## What you will do
Every line containing the string "stuffChar" should be returned from the records.

## Data

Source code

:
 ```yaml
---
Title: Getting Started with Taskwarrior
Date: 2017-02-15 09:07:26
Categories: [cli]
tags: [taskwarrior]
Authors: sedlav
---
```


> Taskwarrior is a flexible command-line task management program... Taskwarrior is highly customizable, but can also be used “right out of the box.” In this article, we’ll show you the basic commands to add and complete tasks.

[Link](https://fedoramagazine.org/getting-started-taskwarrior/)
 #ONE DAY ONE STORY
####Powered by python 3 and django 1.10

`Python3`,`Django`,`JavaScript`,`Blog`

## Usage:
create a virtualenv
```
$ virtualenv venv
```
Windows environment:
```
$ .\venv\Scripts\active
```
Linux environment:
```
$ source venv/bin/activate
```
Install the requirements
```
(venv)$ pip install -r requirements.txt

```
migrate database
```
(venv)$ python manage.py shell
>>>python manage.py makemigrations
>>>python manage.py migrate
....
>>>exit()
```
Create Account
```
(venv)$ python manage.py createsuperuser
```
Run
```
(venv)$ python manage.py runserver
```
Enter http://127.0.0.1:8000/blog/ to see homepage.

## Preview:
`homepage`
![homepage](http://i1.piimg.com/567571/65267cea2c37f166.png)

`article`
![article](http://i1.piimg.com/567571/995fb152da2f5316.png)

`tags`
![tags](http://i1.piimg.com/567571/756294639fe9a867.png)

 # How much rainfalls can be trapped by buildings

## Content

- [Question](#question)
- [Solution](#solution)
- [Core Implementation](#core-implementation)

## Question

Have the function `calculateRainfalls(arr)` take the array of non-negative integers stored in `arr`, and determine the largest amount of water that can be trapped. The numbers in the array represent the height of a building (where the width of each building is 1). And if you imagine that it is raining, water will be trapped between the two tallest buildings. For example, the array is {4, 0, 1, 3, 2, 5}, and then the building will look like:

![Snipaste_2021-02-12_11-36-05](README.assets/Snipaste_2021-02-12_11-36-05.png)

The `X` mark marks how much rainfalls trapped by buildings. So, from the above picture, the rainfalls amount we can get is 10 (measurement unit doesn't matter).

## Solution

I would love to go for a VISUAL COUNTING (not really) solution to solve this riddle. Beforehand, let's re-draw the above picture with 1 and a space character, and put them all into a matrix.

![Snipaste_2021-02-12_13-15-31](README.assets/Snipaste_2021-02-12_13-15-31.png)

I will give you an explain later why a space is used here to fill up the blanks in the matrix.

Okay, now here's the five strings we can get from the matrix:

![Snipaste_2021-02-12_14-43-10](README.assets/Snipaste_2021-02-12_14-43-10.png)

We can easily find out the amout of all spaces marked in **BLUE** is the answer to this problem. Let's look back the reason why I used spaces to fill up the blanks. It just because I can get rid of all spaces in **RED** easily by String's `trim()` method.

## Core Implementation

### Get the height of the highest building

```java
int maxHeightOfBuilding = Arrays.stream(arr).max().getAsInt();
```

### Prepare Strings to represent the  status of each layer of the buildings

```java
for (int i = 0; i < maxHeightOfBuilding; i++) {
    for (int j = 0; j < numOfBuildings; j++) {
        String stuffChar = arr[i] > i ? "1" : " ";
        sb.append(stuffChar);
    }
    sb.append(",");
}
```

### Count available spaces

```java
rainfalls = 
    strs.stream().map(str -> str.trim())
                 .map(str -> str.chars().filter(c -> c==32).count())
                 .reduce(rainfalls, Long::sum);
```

## Solution to this problem
        String stuffChar = arr[i] > i ? "1" : " ";
        sb.append(stuffChar);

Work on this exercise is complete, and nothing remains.